Jeżeli będzie trzeba to zablokujemy autostradę A4 - mówią mieszkańcy kilku miejscowości w gminie Brzesko. Ich zdaniem przez źle zaprojektowane odwodnienia woda, która spływa z autostrady zalewa ich domy. W Szczepanowie część lokalnych dróg, które przecinały budowaną autostradę została zburzona. Powstały nowe. Ale na nasypach, które są znacznie wyżej niż domy.
- Odrobina deszczu i wszystkich zalewa - mówi mieszkanka Szczepanowa.
W Wokowicach do wąskiego rowu spływa woda z blisko czterokilometrowego odcinka autostrady. Podczas wysokiego stanu Uszwicy woda cofa się do wsi. Mieszkańcy nie mają wątpliwości, że to przez źle zaprojektowane odwodnienia autostradowe.

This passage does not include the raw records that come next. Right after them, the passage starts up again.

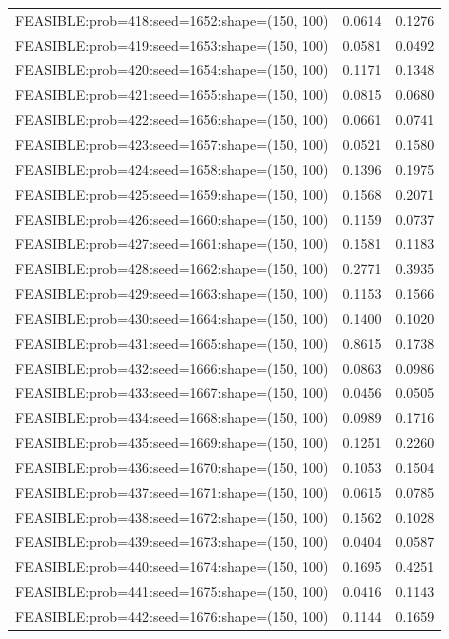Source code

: \begin{longtable}{lcc}
FEASIBLE:prob=418:seed=1652:shape=(150, 100) &   0.0614 & 0.1276 \\
FEASIBLE:prob=419:seed=1653:shape=(150, 100) &   0.0581 & 0.0492 \\
FEASIBLE:prob=420:seed=1654:shape=(150, 100) &   0.1171 & 0.1348 \\
FEASIBLE:prob=421:seed=1655:shape=(150, 100) &   0.0815 & 0.0680 \\
FEASIBLE:prob=422:seed=1656:shape=(150, 100) &   0.0661 & 0.0741 \\
FEASIBLE:prob=423:seed=1657:shape=(150, 100) &   0.0521 & 0.1580 \\
FEASIBLE:prob=424:seed=1658:shape=(150, 100) &   0.1396 & 0.1975 \\
FEASIBLE:prob=425:seed=1659:shape=(150, 100) &   0.1568 & 0.2071 \\
FEASIBLE:prob=426:seed=1660:shape=(150, 100) &   0.1159 & 0.0737 \\
FEASIBLE:prob=427:seed=1661:shape=(150, 100) &   0.1581 & 0.1183 \\
FEASIBLE:prob=428:seed=1662:shape=(150, 100) &   0.2771 & 0.3935 \\
FEASIBLE:prob=429:seed=1663:shape=(150, 100) &   0.1153 & 0.1566 \\
FEASIBLE:prob=430:seed=1664:shape=(150, 100) &   0.1400 & 0.1020 \\
FEASIBLE:prob=431:seed=1665:shape=(150, 100) &   0.8615 & 0.1738 \\
FEASIBLE:prob=432:seed=1666:shape=(150, 100) &   0.0863 & 0.0986 \\
FEASIBLE:prob=433:seed=1667:shape=(150, 100) &   0.0456 & 0.0505 \\
FEASIBLE:prob=434:seed=1668:shape=(150, 100) &   0.0989 & 0.1716 \\
FEASIBLE:prob=435:seed=1669:shape=(150, 100) &   0.1251 & 0.2260 \\
FEASIBLE:prob=436:seed=1670:shape=(150, 100) &   0.1053 & 0.1504 \\
FEASIBLE:prob=437:seed=1671:shape=(150, 100) &   0.0615 & 0.0785 \\
FEASIBLE:prob=438:seed=1672:shape=(150, 100) &   0.1562 & 0.1028 \\
FEASIBLE:prob=439:seed=1673:shape=(150, 100) &   0.0404 & 0.0587 \\
FEASIBLE:prob=440:seed=1674:shape=(150, 100) &   0.1695 & 0.4251 \\
FEASIBLE:prob=441:seed=1675:shape=(150, 100) &   0.0416 & 0.1143 \\
FEASIBLE:prob=442:seed=1676:shape=(150, 100) &   0.1144 & 0.1659 \\

\end{longtable}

- Musiała być ulewa i powódź, żeby ta rzeczka wylała. Teraz godzina deszczu i wszystko jest zalane - mówi mieszkaniec Wokowic.
Grzegorz Wawryka, burmistrz Brzeska podkreśla, że już trzy lata temu poprawiono część rowów. Teraz potrzeba kolejnych zmian.
- Jest jeszcze czas aby dokonać zmian, by nie było dalszych podtopień - dodaje Wawryka.
Mieszkańcom puszczają nerwy. - Będziemy blokowali autostradę, bo dalej tak się żyć nie da - dodaje mieszkaniec Szczepanowa.
Maciej Mądro z Generalnej Dyrekcji Dróg Krajowych i Autostrad w przesłanym do nas oświadczeniu podkreśla, że wszystko było zaprojektowane zgodnie ze sztuką budowlaną i Dyrekcja nie poczuwa się do odpowiedzialności. Nie wyklucza jednak spotkania z mieszkańcami.